*** RAW DATA ***
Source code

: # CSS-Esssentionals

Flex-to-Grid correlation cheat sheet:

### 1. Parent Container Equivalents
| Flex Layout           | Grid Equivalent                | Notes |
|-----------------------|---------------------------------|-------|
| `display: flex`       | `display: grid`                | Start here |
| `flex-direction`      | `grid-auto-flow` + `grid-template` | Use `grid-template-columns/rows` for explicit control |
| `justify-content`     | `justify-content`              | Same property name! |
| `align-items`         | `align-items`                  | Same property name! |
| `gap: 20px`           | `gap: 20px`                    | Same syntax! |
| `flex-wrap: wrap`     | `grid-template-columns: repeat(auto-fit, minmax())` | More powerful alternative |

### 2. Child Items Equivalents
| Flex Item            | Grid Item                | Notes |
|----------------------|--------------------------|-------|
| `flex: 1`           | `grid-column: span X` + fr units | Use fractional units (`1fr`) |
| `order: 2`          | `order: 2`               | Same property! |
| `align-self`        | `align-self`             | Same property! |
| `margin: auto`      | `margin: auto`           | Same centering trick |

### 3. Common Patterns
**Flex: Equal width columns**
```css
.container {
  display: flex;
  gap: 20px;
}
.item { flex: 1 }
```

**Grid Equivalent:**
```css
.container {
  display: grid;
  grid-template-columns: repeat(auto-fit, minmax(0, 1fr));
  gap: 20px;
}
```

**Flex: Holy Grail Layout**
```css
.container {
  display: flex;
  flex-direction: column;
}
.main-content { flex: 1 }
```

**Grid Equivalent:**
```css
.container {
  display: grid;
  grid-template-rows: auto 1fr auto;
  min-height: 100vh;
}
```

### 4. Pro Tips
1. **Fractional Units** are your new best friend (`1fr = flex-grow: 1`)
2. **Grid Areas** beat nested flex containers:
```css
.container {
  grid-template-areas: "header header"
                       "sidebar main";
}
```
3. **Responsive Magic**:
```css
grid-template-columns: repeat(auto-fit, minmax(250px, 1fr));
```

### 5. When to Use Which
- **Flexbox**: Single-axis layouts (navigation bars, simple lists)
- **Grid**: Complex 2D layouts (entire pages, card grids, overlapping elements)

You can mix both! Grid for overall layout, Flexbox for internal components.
***
Your answer should be all of the records, transcribed exactly.

■ **EXERCISE SOLUTION**:
Source code

: # CSS-Esssentionals

Flex-to-Grid correlation cheat sheet:

### 1. Parent Container Equivalents
| Flex Layout           | Grid Equivalent                | Notes |
|-----------------------|---------------------------------|-------|
| `display: flex`       | `display: grid`                | Start here |
| `flex-direction`      | `grid-auto-flow` + `grid-template` | Use `grid-template-columns/rows` for explicit control |
| `justify-content`     | `justify-content`              | Same property name! |
| `align-items`         | `align-items`                  | Same property name! |
| `gap: 20px`           | `gap: 20px`                    | Same syntax! |
| `flex-wrap: wrap`     | `grid-template-columns: repeat(auto-fit, minmax())` | More powerful alternative |

### 2. Child Items Equivalents
| Flex Item            | Grid Item                | Notes |
|----------------------|--------------------------|-------|
| `flex: 1`           | `grid-column: span X` + fr units | Use fractional units (`1fr`) |
| `order: 2`          | `order: 2`               | Same property! |
| `align-self`        | `align-self`             | Same property! |
| `margin: auto`      | `margin: auto`           | Same centering trick |

### 3. Common Patterns
**Flex: Equal width columns**
```css
.container {
  display: flex;
  gap: 20px;
}
.item { flex: 1 }
```

**Grid Equivalent:**
```css
.container {
  display: grid;
  grid-template-columns: repeat(auto-fit, minmax(0, 1fr));
  gap: 20px;
}
```

**Flex: Holy Grail Layout**
```css
.container {
  display: flex;
  flex-direction: column;
}
.main-content { flex: 1 }
```

**Grid Equivalent:**
```css
.container {
  display: grid;
  grid-template-rows: auto 1fr auto;
  min-height: 100vh;
}
```

### 4. Pro Tips
1. **Fractional Units** are your new best friend (`1fr = flex-grow: 1`)
2. **Grid Areas** beat nested flex containers:
```css
.container {
  grid-template-areas: "header header"
                       "sidebar main";
}
```
3. **Responsive Magic**:
```css
grid-template-columns: repeat(auto-fit, minmax(250px, 1fr));
```

### 5. When to Use Which
- **Flexbox**: Single-axis layouts (navigation bars, simple lists)
- **Grid**: Complex 2D layouts (entire pages, card grids, overlapping elements)

You can mix both! Grid for overall layout, Flexbox for internal components.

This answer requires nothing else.